= Beginning of Section =

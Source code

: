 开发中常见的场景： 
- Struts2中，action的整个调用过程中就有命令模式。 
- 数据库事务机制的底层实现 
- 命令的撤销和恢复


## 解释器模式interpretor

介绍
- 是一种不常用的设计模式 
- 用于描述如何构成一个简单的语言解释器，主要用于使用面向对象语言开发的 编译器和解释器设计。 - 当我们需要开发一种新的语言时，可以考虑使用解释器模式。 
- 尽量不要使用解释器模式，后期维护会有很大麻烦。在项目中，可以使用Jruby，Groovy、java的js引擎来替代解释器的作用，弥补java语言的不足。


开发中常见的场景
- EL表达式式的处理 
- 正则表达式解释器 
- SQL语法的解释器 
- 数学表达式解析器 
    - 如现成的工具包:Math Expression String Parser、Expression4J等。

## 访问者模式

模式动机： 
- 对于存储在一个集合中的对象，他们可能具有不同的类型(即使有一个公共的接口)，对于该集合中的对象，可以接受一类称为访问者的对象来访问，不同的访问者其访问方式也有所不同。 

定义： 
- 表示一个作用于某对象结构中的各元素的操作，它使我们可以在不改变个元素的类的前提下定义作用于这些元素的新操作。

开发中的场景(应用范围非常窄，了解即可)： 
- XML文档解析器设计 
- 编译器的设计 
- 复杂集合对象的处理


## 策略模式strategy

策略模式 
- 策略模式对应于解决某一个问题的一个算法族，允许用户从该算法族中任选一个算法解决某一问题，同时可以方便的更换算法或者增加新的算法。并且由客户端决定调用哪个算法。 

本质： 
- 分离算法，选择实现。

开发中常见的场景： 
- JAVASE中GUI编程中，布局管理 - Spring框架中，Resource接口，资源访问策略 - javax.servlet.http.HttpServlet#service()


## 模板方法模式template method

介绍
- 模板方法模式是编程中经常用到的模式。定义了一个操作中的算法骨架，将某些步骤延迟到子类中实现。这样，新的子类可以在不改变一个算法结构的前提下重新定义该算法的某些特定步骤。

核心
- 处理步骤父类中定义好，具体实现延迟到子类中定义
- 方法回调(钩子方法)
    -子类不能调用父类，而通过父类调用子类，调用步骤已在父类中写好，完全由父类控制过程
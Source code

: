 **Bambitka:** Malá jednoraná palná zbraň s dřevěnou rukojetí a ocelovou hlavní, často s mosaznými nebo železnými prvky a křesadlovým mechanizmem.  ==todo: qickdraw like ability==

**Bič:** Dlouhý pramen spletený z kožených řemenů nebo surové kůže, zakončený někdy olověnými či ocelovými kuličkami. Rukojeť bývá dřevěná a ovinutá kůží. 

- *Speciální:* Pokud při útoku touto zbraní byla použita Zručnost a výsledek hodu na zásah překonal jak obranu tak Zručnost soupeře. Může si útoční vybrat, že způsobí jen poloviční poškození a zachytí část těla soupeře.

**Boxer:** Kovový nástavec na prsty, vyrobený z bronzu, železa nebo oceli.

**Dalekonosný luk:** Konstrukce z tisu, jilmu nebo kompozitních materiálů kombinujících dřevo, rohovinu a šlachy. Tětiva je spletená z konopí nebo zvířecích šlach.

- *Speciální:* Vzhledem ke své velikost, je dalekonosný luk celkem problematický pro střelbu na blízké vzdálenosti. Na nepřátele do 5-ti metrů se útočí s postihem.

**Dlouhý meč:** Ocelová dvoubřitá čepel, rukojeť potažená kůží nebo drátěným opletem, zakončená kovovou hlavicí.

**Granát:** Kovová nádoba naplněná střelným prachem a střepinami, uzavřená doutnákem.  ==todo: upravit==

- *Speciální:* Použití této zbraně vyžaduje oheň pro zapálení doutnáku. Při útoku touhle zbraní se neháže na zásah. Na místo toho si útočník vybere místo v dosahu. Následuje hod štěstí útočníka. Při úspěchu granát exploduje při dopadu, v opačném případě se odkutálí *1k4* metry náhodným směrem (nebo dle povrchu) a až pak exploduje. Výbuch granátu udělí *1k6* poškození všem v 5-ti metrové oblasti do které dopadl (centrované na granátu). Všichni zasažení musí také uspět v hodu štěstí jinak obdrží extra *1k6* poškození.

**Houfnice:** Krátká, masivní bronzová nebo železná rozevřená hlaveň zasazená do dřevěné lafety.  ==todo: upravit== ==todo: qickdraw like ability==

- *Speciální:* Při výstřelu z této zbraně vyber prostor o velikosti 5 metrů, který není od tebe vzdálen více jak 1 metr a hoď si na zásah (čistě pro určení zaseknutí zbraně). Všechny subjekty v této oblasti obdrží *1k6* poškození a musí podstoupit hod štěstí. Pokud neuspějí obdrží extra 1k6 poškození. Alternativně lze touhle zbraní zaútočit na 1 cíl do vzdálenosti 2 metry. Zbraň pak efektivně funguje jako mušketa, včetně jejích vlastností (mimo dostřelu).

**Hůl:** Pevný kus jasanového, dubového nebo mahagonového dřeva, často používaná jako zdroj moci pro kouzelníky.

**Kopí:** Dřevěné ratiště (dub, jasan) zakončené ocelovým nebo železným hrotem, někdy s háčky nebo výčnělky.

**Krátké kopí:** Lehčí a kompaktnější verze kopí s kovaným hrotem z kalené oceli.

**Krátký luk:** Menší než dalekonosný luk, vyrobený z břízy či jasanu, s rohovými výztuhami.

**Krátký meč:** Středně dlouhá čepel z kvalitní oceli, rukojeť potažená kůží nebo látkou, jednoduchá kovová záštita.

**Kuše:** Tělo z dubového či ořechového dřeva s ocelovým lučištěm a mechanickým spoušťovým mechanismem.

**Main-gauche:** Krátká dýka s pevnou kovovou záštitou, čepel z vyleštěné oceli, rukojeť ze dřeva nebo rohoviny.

= End of Section =

THE PROBLEM: Transcribe each entry. Leave nothing out.

YOUR RESPONSE:
Source code

: 开发中常见的场景： 
- Struts2中，action的整个调用过程中就有命令模式。 
- 数据库事务机制的底层实现 
- 命令的撤销和恢复


## 解释器模式interpretor

介绍
- 是一种不常用的设计模式 
- 用于描述如何构成一个简单的语言解释器，主要用于使用面向对象语言开发的 编译器和解释器设计。 - 当我们需要开发一种新的语言时，可以考虑使用解释器模式。 
- 尽量不要使用解释器模式，后期维护会有很大麻烦。在项目中，可以使用Jruby，Groovy、java的js引擎来替代解释器的作用，弥补java语言的不足。


开发中常见的场景
- EL表达式式的处理 
- 正则表达式解释器 
- SQL语法的解释器 
- 数学表达式解析器 
    - 如现成的工具包:Math Expression String Parser、Expression4J等。

## 访问者模式

模式动机： 
- 对于存储在一个集合中的对象，他们可能具有不同的类型(即使有一个公共的接口)，对于该集合中的对象，可以接受一类称为访问者的对象来访问，不同的访问者其访问方式也有所不同。 

定义： 
- 表示一个作用于某对象结构中的各元素的操作，它使我们可以在不改变个元素的类的前提下定义作用于这些元素的新操作。

开发中的场景(应用范围非常窄，了解即可)： 
- XML文档解析器设计 
- 编译器的设计 
- 复杂集合对象的处理


## 策略模式strategy

策略模式 
- 策略模式对应于解决某一个问题的一个算法族，允许用户从该算法族中任选一个算法解决某一问题，同时可以方便的更换算法或者增加新的算法。并且由客户端决定调用哪个算法。 

本质： 
- 分离算法，选择实现。

开发中常见的场景： 
- JAVASE中GUI编程中，布局管理 - Spring框架中，Resource接口，资源访问策略 - javax.servlet.http.HttpServlet#service()


## 模板方法模式template method

介绍
- 模板方法模式是编程中经常用到的模式。定义了一个操作中的算法骨架，将某些步骤延迟到子类中实现。这样，新的子类可以在不改变一个算法结构的前提下重新定义该算法的某些特定步骤。

核心
- 处理步骤父类中定义好，具体实现延迟到子类中定义
- 方法回调(钩子方法)
    -子类不能调用父类，而通过父类调用子类，调用步骤已在父类中写好，完全由父类控制过程
Source code

: **Bambitka:** Malá jednoraná palná zbraň s dřevěnou rukojetí a ocelovou hlavní, často s mosaznými nebo železnými prvky a křesadlovým mechanizmem.  ==todo: qickdraw like ability==

**Bič:** Dlouhý pramen spletený z kožených řemenů nebo surové kůže, zakončený někdy olověnými či ocelovými kuličkami. Rukojeť bývá dřevěná a ovinutá kůží. 

- *Speciální:* Pokud při útoku touto zbraní byla použita Zručnost a výsledek hodu na zásah překonal jak obranu tak Zručnost soupeře. Může si útoční vybrat, že způsobí jen poloviční poškození a zachytí část těla soupeře.

**Boxer:** Kovový nástavec na prsty, vyrobený z bronzu, železa nebo oceli.

**Dalekonosný luk:** Konstrukce z tisu, jilmu nebo kompozitních materiálů kombinujících dřevo, rohovinu a šlachy. Tětiva je spletená z konopí nebo zvířecích šlach.

- *Speciální:* Vzhledem ke své velikost, je dalekonosný luk celkem problematický pro střelbu na blízké vzdálenosti. Na nepřátele do 5-ti metrů se útočí s postihem.

**Dlouhý meč:** Ocelová dvoubřitá čepel, rukojeť potažená kůží nebo drátěným opletem, zakončená kovovou hlavicí.

**Granát:** Kovová nádoba naplněná střelným prachem a střepinami, uzavřená doutnákem.  ==todo: upravit==

- *Speciální:* Použití této zbraně vyžaduje oheň pro zapálení doutnáku. Při útoku touhle zbraní se neháže na zásah. Na místo toho si útočník vybere místo v dosahu. Následuje hod štěstí útočníka. Při úspěchu granát exploduje při dopadu, v opačném případě se odkutálí *1k4* metry náhodným směrem (nebo dle povrchu) a až pak exploduje. Výbuch granátu udělí *1k6* poškození všem v 5-ti metrové oblasti do které dopadl (centrované na granátu). Všichni zasažení musí také uspět v hodu štěstí jinak obdrží extra *1k6* poškození.

**Houfnice:** Krátká, masivní bronzová nebo železná rozevřená hlaveň zasazená do dřevěné lafety.  ==todo: upravit== ==todo: qickdraw like ability==

- *Speciální:* Při výstřelu z této zbraně vyber prostor o velikosti 5 metrů, který není od tebe vzdálen více jak 1 metr a hoď si na zásah (čistě pro určení zaseknutí zbraně). Všechny subjekty v této oblasti obdrží *1k6* poškození a musí podstoupit hod štěstí. Pokud neuspějí obdrží extra 1k6 poškození. Alternativně lze touhle zbraní zaútočit na 1 cíl do vzdálenosti 2 metry. Zbraň pak efektivně funguje jako mušketa, včetně jejích vlastností (mimo dostřelu).

**Hůl:** Pevný kus jasanového, dubového nebo mahagonového dřeva, často používaná jako zdroj moci pro kouzelníky.

**Kopí:** Dřevěné ratiště (dub, jasan) zakončené ocelovým nebo železným hrotem, někdy s háčky nebo výčnělky.

**Krátké kopí:** Lehčí a kompaktnější verze kopí s kovaným hrotem z kalené oceli.

**Krátký luk:** Menší než dalekonosný luk, vyrobený z břízy či jasanu, s rohovými výztuhami.

**Krátký meč:** Středně dlouhá čepel z kvalitní oceli, rukojeť potažená kůží nebo látkou, jednoduchá kovová záštita.

**Kuše:** Tělo z dubového či ořechového dřeva s ocelovým lučištěm a mechanickým spoušťovým mechanismem.

**Main-gauche:** Krátká dýka s pevnou kovovou záštitou, čepel z vyleštěné oceli, rukojeť ze dřeva nebo rohoviny.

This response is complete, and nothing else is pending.